■ INPUT RECORDS:

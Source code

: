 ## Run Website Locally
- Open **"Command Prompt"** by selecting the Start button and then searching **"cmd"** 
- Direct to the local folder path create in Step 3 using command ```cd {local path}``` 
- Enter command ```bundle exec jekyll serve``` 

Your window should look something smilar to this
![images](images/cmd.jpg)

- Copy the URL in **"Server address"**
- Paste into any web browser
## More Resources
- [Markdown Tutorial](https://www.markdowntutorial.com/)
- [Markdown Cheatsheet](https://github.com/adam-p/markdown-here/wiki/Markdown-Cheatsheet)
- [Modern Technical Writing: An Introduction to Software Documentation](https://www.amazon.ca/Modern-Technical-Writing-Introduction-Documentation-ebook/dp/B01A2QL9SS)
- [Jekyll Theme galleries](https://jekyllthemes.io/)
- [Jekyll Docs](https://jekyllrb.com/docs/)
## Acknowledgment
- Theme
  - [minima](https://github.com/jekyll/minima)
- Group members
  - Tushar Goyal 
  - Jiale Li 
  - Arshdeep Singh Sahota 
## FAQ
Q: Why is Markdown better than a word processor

■ EXERCISE DESCRIPTION: All lines from the one with "## Acknowledgment" onward to the end of the records above should be repeated exactly, and only those lines.

■ WRITTEN ANSWER:
## Acknowledgment
- Theme
  - [minima](https://github.com/jekyll/minima)
- Group members
  - Tushar Goyal 
  - Jiale Li 
  - Arshdeep Singh Sahota 
## FAQ
Q: Why is Markdown better than a word processor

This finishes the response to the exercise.